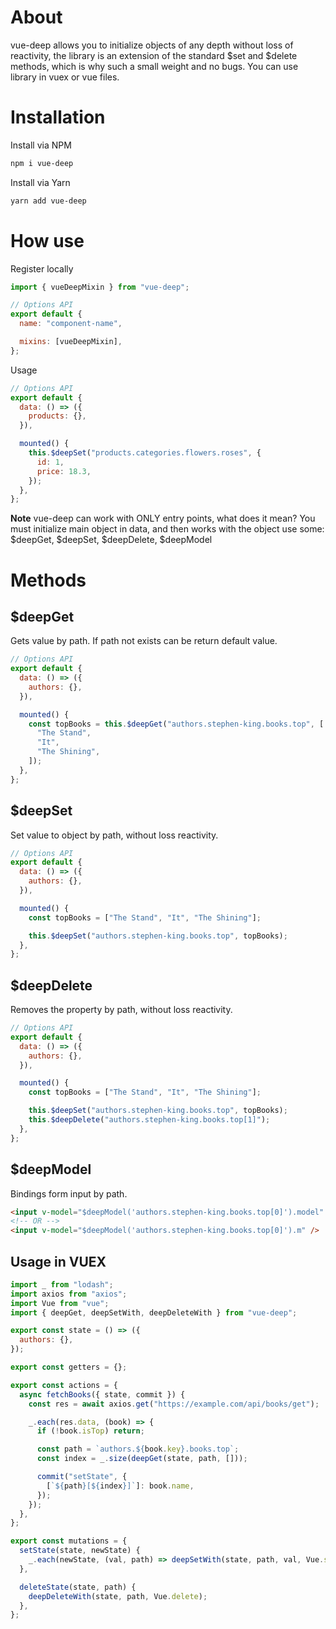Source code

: # About

vue-deep allows you to initialize objects of any depth without loss of reactivity, the library is an extension of the standard $set and $delete methods, which is why such a small weight and no bugs. You can use library in vuex or vue files.

# Installation

Install via NPM

```sh
npm i vue-deep
```

Install via Yarn

```sh
yarn add vue-deep
```

# How use

Register locally

```javascript
import { vueDeepMixin } from "vue-deep";

// Options API
export default {
  name: "component-name",

  mixins: [vueDeepMixin],
};
```

Usage

```javascript
// Options API
export default {
  data: () => ({
    products: {},
  }),

  mounted() {
    this.$deepSet("products.categories.flowers.roses", {
      id: 1,
      price: 18.3,
    });
  },
};
```

**Note** vue-deep can work with ONLY entry points, what does it mean? You must initialize main object in data, and then works with the object use some: $deepGet, $deepSet, $deepDelete, $deepModel

# Methods

## $deepGet

Gets value by path. If path not exists can be return default value.

```javascript
// Options API
export default {
  data: () => ({
    authors: {},
  }),

  mounted() {
    const topBooks = this.$deepGet("authors.stephen-king.books.top", [
      "The Stand",
      "It",
      "The Shining",
    ]);
  },
};
```

## $deepSet

Set value to object by path, without loss reactivity.

```javascript
// Options API
export default {
  data: () => ({
    authors: {},
  }),

  mounted() {
    const topBooks = ["The Stand", "It", "The Shining"];

    this.$deepSet("authors.stephen-king.books.top", topBooks);
  },
};
```

## $deepDelete

Removes the property by path, without loss reactivity.

```javascript
// Options API
export default {
  data: () => ({
    authors: {},
  }),

  mounted() {
    const topBooks = ["The Stand", "It", "The Shining"];

    this.$deepSet("authors.stephen-king.books.top", topBooks);
    this.$deepDelete("authors.stephen-king.books.top[1]");
  },
};
```

## $deepModel

Bindings form input by path.

```html
<input v-model="$deepModel('authors.stephen-king.books.top[0]').model" />
<!-- OR -->
<input v-model="$deepModel('authors.stephen-king.books.top[0]').m" />
```

## Usage in VUEX

```javascript
import _ from "lodash";
import axios from "axios";
import Vue from "vue";
import { deepGet, deepSetWith, deepDeleteWith } from "vue-deep";

export const state = () => ({
  authors: {},
});

export const getters = {};

export const actions = {
  async fetchBooks({ state, commit }) {
    const res = await axios.get("https://example.com/api/books/get");

    _.each(res.data, (book) => {
      if (!book.isTop) return;

      const path = `authors.${book.key}.books.top`;
      const index = _.size(deepGet(state, path, []));

      commit("setState", {
        [`${path}[${index}]`]: book.name,
      });
    });
  },
};

export const mutations = {
  setState(state, newState) {
    _.each(newState, (val, path) => deepSetWith(state, path, val, Vue.set));
  },

  deleteState(state, path) {
    deepDeleteWith(state, path, Vue.delete);
  },
};
```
- - - - - - -
> EXERCISE PROMPT
Each record above must be retyped exactly, minus its pictures.

> EXPECTED OUTPUT
Source code

: # About

vue-deep allows you to initialize objects of any depth without loss of reactivity, the library is an extension of the standard $set and $delete methods, which is why such a small weight and no bugs. You can use library in vuex or vue files.

# Installation

Install via NPM

```sh
npm i vue-deep
```

Install via Yarn

```sh
yarn add vue-deep
```

# How use

Register locally

```javascript
import { vueDeepMixin } from "vue-deep";

// Options API
export default {
  name: "component-name",

  mixins: [vueDeepMixin],
};
```

Usage

```javascript
// Options API
export default {
  data: () => ({
    products: {},
  }),

  mounted() {
    this.$deepSet("products.categories.flowers.roses", {
      id: 1,
      price: 18.3,
    });
  },
};
```

**Note** vue-deep can work with ONLY entry points, what does it mean? You must initialize main object in data, and then works with the object use some: $deepGet, $deepSet, $deepDelete, $deepModel

# Methods

## $deepGet

Gets value by path. If path not exists can be return default value.

```javascript
// Options API
export default {
  data: () => ({
    authors: {},
  }),

  mounted() {
    const topBooks = this.$deepGet("authors.stephen-king.books.top", [
      "The Stand",
      "It",
      "The Shining",
    ]);
  },
};
```

## $deepSet

Set value to object by path, without loss reactivity.

```javascript
// Options API
export default {
  data: () => ({
    authors: {},
  }),

  mounted() {
    const topBooks = ["The Stand", "It", "The Shining"];

    this.$deepSet("authors.stephen-king.books.top", topBooks);
  },
};
```

## $deepDelete

Removes the property by path, without loss reactivity.

```javascript
// Options API
export default {
  data: () => ({
    authors: {},
  }),

  mounted() {
    const topBooks = ["The Stand", "It", "The Shining"];

    this.$deepSet("authors.stephen-king.books.top", topBooks);
    this.$deepDelete("authors.stephen-king.books.top[1]");
  },
};
```

## $deepModel

Bindings form input by path.

```html
<input v-model="$deepModel('authors.stephen-king.books.top[0]').model" />
<!-- OR -->
<input v-model="$deepModel('authors.stephen-king.books.top[0]').m" />
```

## Usage in VUEX

```javascript
import _ from "lodash";
import axios from "axios";
import Vue from "vue";
import { deepGet, deepSetWith, deepDeleteWith } from "vue-deep";

export const state = () => ({
  authors: {},
});

export const getters = {};

export const actions = {
  async fetchBooks({ state, commit }) {
    const res = await axios.get("https://example.com/api/books/get");

    _.each(res.data, (book) => {
      if (!book.isTop) return;

      const path = `authors.${book.key}.books.top`;
      const index = _.size(deepGet(state, path, []));

      commit("setState", {
        [`${path}[${index}]`]: book.name,
      });
    });
  },
};

export const mutations = {
  setState(state, newState) {
    _.each(newState, (val, path) => deepSetWith(state, path, val, Vue.set));
  },

  deleteState(state, path) {
    deepDeleteWith(state, path, Vue.delete);
  },
};
```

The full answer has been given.